TASK PROMPT:
Reprint all entries without any alteration.

LISTED ENTRIES:
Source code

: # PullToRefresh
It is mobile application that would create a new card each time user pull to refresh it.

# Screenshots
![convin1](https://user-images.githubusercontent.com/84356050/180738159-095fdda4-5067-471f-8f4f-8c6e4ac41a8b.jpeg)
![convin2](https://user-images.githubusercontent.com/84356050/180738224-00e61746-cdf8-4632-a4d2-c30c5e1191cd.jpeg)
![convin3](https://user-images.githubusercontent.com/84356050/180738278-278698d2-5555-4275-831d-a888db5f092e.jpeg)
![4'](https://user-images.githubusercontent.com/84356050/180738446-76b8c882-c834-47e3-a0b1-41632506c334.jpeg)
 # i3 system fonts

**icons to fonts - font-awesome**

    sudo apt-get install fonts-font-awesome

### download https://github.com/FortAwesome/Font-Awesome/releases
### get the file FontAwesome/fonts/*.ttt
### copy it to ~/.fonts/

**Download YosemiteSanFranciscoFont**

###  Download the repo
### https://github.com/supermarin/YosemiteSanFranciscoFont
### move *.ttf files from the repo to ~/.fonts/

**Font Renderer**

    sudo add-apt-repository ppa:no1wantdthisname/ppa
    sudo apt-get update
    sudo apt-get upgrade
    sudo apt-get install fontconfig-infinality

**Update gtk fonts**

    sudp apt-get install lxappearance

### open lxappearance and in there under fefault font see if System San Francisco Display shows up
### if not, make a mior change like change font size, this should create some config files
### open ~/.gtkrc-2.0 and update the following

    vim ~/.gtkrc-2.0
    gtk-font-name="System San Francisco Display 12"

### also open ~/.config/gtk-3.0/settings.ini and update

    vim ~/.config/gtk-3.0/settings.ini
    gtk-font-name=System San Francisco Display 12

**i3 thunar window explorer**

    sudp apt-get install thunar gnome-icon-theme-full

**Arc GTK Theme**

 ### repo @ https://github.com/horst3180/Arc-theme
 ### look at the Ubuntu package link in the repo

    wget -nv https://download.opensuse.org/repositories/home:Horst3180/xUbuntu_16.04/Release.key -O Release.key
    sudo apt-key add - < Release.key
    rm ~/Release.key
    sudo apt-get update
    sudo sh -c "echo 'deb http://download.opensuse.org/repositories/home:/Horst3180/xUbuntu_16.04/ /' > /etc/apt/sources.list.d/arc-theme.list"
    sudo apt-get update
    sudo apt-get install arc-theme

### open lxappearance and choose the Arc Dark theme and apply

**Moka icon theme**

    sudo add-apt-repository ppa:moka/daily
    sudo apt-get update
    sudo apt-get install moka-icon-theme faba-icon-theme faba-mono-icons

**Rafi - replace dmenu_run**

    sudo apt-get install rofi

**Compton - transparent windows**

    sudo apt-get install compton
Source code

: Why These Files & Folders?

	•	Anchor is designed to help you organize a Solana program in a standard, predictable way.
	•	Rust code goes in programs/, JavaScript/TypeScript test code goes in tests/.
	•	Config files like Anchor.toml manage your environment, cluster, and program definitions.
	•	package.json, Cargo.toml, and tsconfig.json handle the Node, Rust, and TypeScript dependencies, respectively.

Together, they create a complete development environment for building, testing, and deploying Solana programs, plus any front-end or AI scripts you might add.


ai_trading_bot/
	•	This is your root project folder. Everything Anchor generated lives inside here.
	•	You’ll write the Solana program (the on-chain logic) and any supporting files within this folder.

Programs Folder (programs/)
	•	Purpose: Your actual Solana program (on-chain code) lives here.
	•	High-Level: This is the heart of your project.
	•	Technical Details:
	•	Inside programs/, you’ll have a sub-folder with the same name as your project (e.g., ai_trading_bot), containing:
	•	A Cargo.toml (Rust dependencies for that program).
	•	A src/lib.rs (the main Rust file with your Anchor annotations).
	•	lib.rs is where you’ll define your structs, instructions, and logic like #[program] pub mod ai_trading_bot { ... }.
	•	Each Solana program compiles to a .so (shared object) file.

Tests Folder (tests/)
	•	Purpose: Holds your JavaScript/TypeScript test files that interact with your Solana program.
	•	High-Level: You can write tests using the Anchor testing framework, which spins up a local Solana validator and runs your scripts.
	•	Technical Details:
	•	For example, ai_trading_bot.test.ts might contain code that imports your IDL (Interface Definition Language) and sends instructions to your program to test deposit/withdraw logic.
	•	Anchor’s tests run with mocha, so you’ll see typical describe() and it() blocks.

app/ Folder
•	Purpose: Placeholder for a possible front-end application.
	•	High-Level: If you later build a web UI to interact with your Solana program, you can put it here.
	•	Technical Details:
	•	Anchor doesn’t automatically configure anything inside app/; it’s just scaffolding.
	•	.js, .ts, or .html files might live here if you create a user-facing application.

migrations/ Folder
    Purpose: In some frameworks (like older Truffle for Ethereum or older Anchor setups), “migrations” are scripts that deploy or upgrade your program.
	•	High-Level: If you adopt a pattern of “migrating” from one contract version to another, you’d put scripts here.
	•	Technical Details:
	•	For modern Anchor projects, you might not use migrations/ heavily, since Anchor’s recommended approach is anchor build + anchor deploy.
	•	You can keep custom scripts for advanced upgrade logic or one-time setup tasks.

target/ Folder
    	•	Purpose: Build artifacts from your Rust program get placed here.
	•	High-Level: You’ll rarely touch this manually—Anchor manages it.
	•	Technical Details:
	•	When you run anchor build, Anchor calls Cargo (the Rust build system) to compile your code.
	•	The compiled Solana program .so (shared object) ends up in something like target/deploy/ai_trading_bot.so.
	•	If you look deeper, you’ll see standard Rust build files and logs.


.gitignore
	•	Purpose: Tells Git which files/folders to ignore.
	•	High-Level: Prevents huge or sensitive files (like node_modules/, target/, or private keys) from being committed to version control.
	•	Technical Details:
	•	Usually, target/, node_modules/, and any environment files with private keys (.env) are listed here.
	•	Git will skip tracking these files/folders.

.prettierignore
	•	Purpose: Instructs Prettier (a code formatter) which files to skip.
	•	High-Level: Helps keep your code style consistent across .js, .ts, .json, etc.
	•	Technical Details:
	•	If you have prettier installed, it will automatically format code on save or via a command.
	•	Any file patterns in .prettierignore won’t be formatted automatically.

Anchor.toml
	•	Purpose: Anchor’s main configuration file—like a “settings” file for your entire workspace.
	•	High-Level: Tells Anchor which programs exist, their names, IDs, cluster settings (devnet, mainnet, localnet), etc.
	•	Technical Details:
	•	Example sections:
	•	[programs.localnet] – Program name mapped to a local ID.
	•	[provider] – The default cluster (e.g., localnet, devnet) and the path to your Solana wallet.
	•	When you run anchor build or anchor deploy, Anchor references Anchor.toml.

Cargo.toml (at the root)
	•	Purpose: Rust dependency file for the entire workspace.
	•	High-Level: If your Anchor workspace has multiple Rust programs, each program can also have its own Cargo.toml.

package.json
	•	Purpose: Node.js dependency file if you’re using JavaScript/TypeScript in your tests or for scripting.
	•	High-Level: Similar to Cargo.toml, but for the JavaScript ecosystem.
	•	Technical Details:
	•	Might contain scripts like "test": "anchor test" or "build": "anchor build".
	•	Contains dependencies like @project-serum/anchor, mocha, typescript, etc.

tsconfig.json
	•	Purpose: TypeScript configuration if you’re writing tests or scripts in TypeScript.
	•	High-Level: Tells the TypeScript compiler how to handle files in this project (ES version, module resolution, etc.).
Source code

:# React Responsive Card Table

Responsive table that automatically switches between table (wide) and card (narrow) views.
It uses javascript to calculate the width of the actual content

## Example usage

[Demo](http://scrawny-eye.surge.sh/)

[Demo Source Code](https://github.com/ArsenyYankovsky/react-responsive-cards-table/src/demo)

RESULT FOR THIS TASK:
Source code

: # PullToRefresh
It is mobile application that would create a new card each time user pull to refresh it.

# Screenshots
![convin1](https://user-images.githubusercontent.com/84356050/180738159-095fdda4-5067-471f-8f4f-8c6e4ac41a8b.jpeg)
![convin2](https://user-images.githubusercontent.com/84356050/180738224-00e61746-cdf8-4632-a4d2-c30c5e1191cd.jpeg)
![convin3](https://user-images.githubusercontent.com/84356050/180738278-278698d2-5555-4275-831d-a888db5f092e.jpeg)
![4'](https://user-images.githubusercontent.com/84356050/180738446-76b8c882-c834-47e3-a0b1-41632506c334.jpeg)
 # i3 system fonts

**icons to fonts - font-awesome**

    sudo apt-get install fonts-font-awesome

### download https://github.com/FortAwesome/Font-Awesome/releases
### get the file FontAwesome/fonts/*.ttt
### copy it to ~/.fonts/

**Download YosemiteSanFranciscoFont**

###  Download the repo
### https://github.com/supermarin/YosemiteSanFranciscoFont
### move *.ttf files from the repo to ~/.fonts/

**Font Renderer**

    sudo add-apt-repository ppa:no1wantdthisname/ppa
    sudo apt-get update
    sudo apt-get upgrade
    sudo apt-get install fontconfig-infinality

**Update gtk fonts**

    sudp apt-get install lxappearance

### open lxappearance and in there under fefault font see if System San Francisco Display shows up
### if not, make a mior change like change font size, this should create some config files
### open ~/.gtkrc-2.0 and update the following

    vim ~/.gtkrc-2.0
    gtk-font-name="System San Francisco Display 12"

### also open ~/.config/gtk-3.0/settings.ini and update

    vim ~/.config/gtk-3.0/settings.ini
    gtk-font-name=System San Francisco Display 12

**i3 thunar window explorer**

    sudp apt-get install thunar gnome-icon-theme-full

**Arc GTK Theme**

 ### repo @ https://github.com/horst3180/Arc-theme
 ### look at the Ubuntu package link in the repo

    wget -nv https://download.opensuse.org/repositories/home:Horst3180/xUbuntu_16.04/Release.key -O Release.key
    sudo apt-key add - < Release.key
    rm ~/Release.key
    sudo apt-get update
    sudo sh -c "echo 'deb http://download.opensuse.org/repositories/home:/Horst3180/xUbuntu_16.04/ /' > /etc/apt/sources.list.d/arc-theme.list"
    sudo apt-get update
    sudo apt-get install arc-theme

### open lxappearance and choose the Arc Dark theme and apply

**Moka icon theme**

    sudo add-apt-repository ppa:moka/daily
    sudo apt-get update
    sudo apt-get install moka-icon-theme faba-icon-theme faba-mono-icons

**Rafi - replace dmenu_run**

    sudo apt-get install rofi

**Compton - transparent windows**

    sudo apt-get install compton
Source code

: Why These Files & Folders?

	•	Anchor is designed to help you organize a Solana program in a standard, predictable way.
	•	Rust code goes in programs/, JavaScript/TypeScript test code goes in tests/.
	•	Config files like Anchor.toml manage your environment, cluster, and program definitions.
	•	package.json, Cargo.toml, and tsconfig.json handle the Node, Rust, and TypeScript dependencies, respectively.

Together, they create a complete development environment for building, testing, and deploying Solana programs, plus any front-end or AI scripts you might add.


ai_trading_bot/
	•	This is your root project folder. Everything Anchor generated lives inside here.
	•	You’ll write the Solana program (the on-chain logic) and any supporting files within this folder.

Programs Folder (programs/)
	•	Purpose: Your actual Solana program (on-chain code) lives here.
	•	High-Level: This is the heart of your project.
	•	Technical Details:
	•	Inside programs/, you’ll have a sub-folder with the same name as your project (e.g., ai_trading_bot), containing:
	•	A Cargo.toml (Rust dependencies for that program).
	•	A src/lib.rs (the main Rust file with your Anchor annotations).
	•	lib.rs is where you’ll define your structs, instructions, and logic like #[program] pub mod ai_trading_bot { ... }.
	•	Each Solana program compiles to a .so (shared object) file.

Tests Folder (tests/)
	•	Purpose: Holds your JavaScript/TypeScript test files that interact with your Solana program.
	•	High-Level: You can write tests using the Anchor testing framework, which spins up a local Solana validator and runs your scripts.
	•	Technical Details:
	•	For example, ai_trading_bot.test.ts might contain code that imports your IDL (Interface Definition Language) and sends instructions to your program to test deposit/withdraw logic.
	•	Anchor’s tests run with mocha, so you’ll see typical describe() and it() blocks.

app/ Folder
•	Purpose: Placeholder for a possible front-end application.
	•	High-Level: If you later build a web UI to interact with your Solana program, you can put it here.
	•	Technical Details:
	•	Anchor doesn’t automatically configure anything inside app/; it’s just scaffolding.
	•	.js, .ts, or .html files might live here if you create a user-facing application.

migrations/ Folder
    Purpose: In some frameworks (like older Truffle for Ethereum or older Anchor setups), “migrations” are scripts that deploy or upgrade your program.
	•	High-Level: If you adopt a pattern of “migrating” from one contract version to another, you’d put scripts here.
	•	Technical Details:
	•	For modern Anchor projects, you might not use migrations/ heavily, since Anchor’s recommended approach is anchor build + anchor deploy.
	•	You can keep custom scripts for advanced upgrade logic or one-time setup tasks.

target/ Folder
    	•	Purpose: Build artifacts from your Rust program get placed here.
	•	High-Level: You’ll rarely touch this manually—Anchor manages it.
	•	Technical Details:
	•	When you run anchor build, Anchor calls Cargo (the Rust build system) to compile your code.
	•	The compiled Solana program .so (shared object) ends up in something like target/deploy/ai_trading_bot.so.
	•	If you look deeper, you’ll see standard Rust build files and logs.


.gitignore
	•	Purpose: Tells Git which files/folders to ignore.
	•	High-Level: Prevents huge or sensitive files (like node_modules/, target/, or private keys) from being committed to version control.
	•	Technical Details:
	•	Usually, target/, node_modules/, and any environment files with private keys (.env) are listed here.
	•	Git will skip tracking these files/folders.

.prettierignore
	•	Purpose: Instructs Prettier (a code formatter) which files to skip.
	•	High-Level: Helps keep your code style consistent across .js, .ts, .json, etc.
	•	Technical Details:
	•	If you have prettier installed, it will automatically format code on save or via a command.
	•	Any file patterns in .prettierignore won’t be formatted automatically.

Anchor.toml
	•	Purpose: Anchor’s main configuration file—like a “settings” file for your entire workspace.
	•	High-Level: Tells Anchor which programs exist, their names, IDs, cluster settings (devnet, mainnet, localnet), etc.
	•	Technical Details:
	•	Example sections:
	•	[programs.localnet] – Program name mapped to a local ID.
	•	[provider] – The default cluster (e.g., localnet, devnet) and the path to your Solana wallet.
	•	When you run anchor build or anchor deploy, Anchor references Anchor.toml.

Cargo.toml (at the root)
	•	Purpose: Rust dependency file for the entire workspace.
	•	High-Level: If your Anchor workspace has multiple Rust programs, each program can also have its own Cargo.toml.

package.json
	•	Purpose: Node.js dependency file if you’re using JavaScript/TypeScript in your tests or for scripting.
	•	High-Level: Similar to Cargo.toml, but for the JavaScript ecosystem.
	•	Technical Details:
	•	Might contain scripts like "test": "anchor test" or "build": "anchor build".
	•	Contains dependencies like @project-serum/anchor, mocha, typescript, etc.

tsconfig.json
	•	Purpose: TypeScript configuration if you’re writing tests or scripts in TypeScript.
	•	High-Level: Tells the TypeScript compiler how to handle files in this project (ES version, module resolution, etc.).
Source code

:# React Responsive Card Table

Responsive table that automatically switches between table (wide) and card (narrow) views.
It uses javascript to calculate the width of the actual content

## Example usage

[Demo](http://scrawny-eye.surge.sh/)

[Demo Source Code](https://github.com/ArsenyYankovsky/react-responsive-cards-table/src/demo)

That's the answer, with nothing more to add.